= Beginning of Section =
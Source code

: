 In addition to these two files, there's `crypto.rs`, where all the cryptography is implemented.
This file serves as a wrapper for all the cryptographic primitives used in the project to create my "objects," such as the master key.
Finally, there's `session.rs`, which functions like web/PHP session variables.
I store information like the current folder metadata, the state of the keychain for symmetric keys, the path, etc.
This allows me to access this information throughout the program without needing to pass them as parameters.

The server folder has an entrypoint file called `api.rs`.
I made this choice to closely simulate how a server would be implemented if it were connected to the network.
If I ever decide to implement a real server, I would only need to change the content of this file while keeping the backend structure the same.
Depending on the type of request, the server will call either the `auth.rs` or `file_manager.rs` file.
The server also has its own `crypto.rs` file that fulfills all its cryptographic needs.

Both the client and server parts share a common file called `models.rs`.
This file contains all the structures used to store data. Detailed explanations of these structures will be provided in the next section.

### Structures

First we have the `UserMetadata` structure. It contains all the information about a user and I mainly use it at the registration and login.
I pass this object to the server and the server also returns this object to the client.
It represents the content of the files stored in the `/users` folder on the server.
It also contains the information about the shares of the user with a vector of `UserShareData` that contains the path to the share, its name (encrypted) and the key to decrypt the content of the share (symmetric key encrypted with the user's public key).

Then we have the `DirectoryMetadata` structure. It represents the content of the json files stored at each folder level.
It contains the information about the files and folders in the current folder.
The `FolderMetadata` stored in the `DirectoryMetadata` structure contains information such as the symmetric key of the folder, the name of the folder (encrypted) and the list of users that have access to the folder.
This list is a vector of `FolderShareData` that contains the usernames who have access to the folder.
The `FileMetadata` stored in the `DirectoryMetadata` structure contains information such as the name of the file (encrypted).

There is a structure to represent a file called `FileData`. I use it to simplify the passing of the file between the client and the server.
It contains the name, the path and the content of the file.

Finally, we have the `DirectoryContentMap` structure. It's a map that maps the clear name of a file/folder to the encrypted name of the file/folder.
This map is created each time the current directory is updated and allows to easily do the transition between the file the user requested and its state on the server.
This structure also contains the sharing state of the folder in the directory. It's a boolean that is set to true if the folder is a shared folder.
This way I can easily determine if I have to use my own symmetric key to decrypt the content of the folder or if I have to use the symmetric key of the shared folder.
= End of Section =
= Beginning of Section =
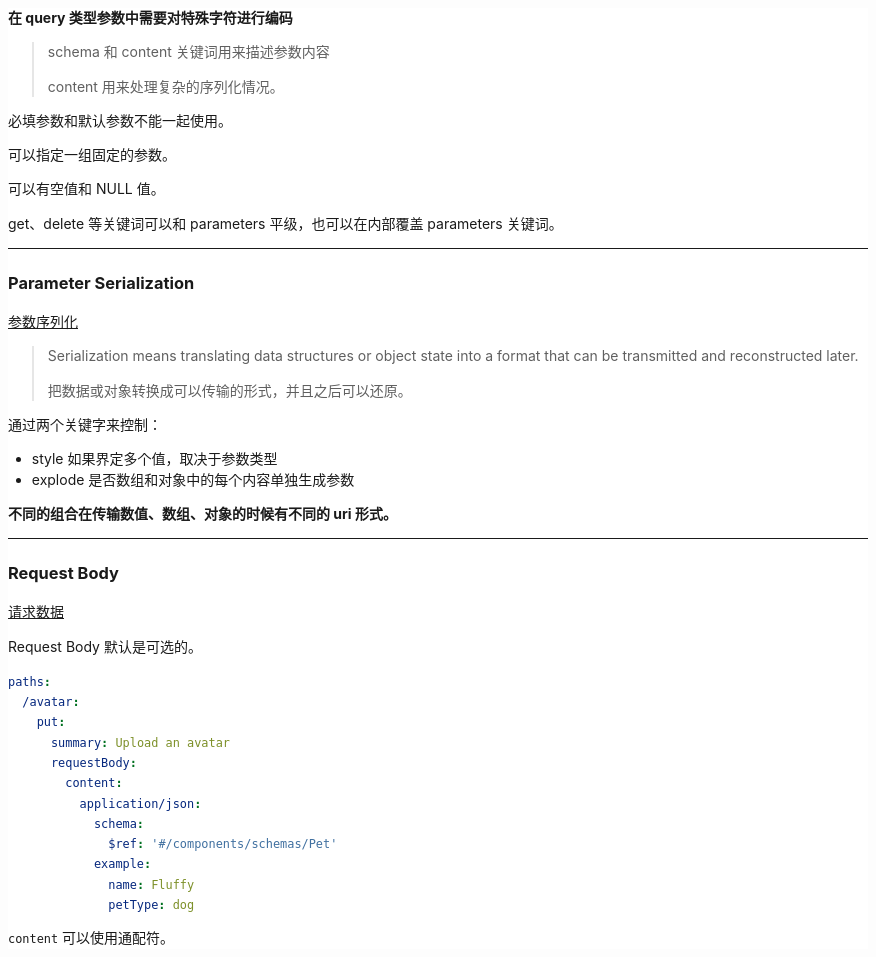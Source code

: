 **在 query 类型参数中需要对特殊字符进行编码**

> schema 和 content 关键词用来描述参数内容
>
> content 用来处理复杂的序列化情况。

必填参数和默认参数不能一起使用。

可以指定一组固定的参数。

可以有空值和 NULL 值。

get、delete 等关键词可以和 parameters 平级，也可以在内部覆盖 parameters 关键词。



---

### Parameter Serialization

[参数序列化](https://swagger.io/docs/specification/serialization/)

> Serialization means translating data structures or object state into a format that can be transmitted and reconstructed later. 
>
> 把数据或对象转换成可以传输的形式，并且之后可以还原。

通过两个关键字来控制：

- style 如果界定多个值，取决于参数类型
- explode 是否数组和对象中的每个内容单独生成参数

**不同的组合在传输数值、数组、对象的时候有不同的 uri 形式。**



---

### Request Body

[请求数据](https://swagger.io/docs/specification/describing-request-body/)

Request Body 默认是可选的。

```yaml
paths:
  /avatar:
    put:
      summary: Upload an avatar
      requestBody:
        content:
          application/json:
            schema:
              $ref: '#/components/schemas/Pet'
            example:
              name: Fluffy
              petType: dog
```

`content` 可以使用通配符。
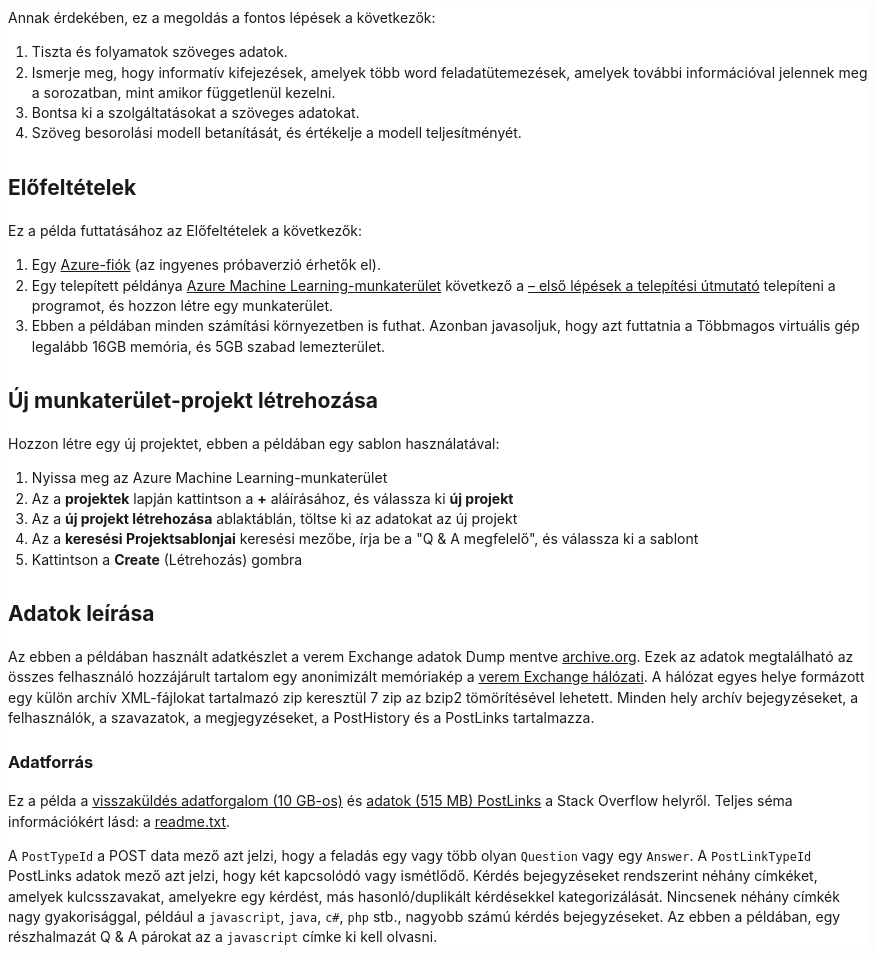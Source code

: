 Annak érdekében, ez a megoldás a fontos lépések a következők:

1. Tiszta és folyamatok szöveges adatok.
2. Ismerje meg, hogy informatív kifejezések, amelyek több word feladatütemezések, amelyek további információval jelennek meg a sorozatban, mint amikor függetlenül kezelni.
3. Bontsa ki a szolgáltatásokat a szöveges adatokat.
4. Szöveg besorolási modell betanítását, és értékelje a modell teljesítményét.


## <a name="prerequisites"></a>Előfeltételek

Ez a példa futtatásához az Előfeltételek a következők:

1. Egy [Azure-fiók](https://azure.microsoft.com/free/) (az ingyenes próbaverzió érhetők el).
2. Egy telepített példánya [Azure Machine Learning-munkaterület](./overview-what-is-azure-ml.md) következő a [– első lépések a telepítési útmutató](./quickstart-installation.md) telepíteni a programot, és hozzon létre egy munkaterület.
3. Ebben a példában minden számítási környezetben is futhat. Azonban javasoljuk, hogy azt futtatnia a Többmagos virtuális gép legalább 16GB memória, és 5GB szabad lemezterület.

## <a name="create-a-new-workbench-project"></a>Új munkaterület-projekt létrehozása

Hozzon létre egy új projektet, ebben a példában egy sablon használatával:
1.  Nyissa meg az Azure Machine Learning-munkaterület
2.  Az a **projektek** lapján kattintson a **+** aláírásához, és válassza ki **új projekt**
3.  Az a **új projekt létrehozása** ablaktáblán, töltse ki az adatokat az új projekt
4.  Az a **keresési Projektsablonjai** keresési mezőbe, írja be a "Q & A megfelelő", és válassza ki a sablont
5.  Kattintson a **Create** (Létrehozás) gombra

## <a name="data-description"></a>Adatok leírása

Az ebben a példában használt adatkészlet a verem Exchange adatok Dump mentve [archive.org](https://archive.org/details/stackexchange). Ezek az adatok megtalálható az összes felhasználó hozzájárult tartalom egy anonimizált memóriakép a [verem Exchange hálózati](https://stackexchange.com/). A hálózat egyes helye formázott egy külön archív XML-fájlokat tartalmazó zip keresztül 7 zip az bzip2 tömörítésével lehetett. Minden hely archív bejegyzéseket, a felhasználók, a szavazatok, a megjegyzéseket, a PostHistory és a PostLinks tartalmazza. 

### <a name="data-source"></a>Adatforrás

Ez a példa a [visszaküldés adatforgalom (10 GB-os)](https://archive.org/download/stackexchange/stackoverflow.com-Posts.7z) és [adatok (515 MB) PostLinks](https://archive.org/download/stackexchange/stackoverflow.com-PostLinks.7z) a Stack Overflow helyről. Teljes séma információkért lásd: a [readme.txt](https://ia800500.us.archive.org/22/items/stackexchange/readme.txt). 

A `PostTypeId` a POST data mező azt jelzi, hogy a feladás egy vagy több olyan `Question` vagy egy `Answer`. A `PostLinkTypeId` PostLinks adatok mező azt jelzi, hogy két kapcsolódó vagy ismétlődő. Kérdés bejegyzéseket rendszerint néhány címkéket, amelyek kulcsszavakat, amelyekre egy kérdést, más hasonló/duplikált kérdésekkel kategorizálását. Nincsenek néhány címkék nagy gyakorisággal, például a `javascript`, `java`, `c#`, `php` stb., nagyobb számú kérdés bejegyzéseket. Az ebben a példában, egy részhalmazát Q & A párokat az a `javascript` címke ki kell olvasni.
= End of Section =
*Task to complete*: Would you please copy every line from the listing above that contains the word "json"?

*Result of this task*:
Then we have the `DirectoryMetadata` structure. It represents the content of the json files stored at each folder level.
          application/json:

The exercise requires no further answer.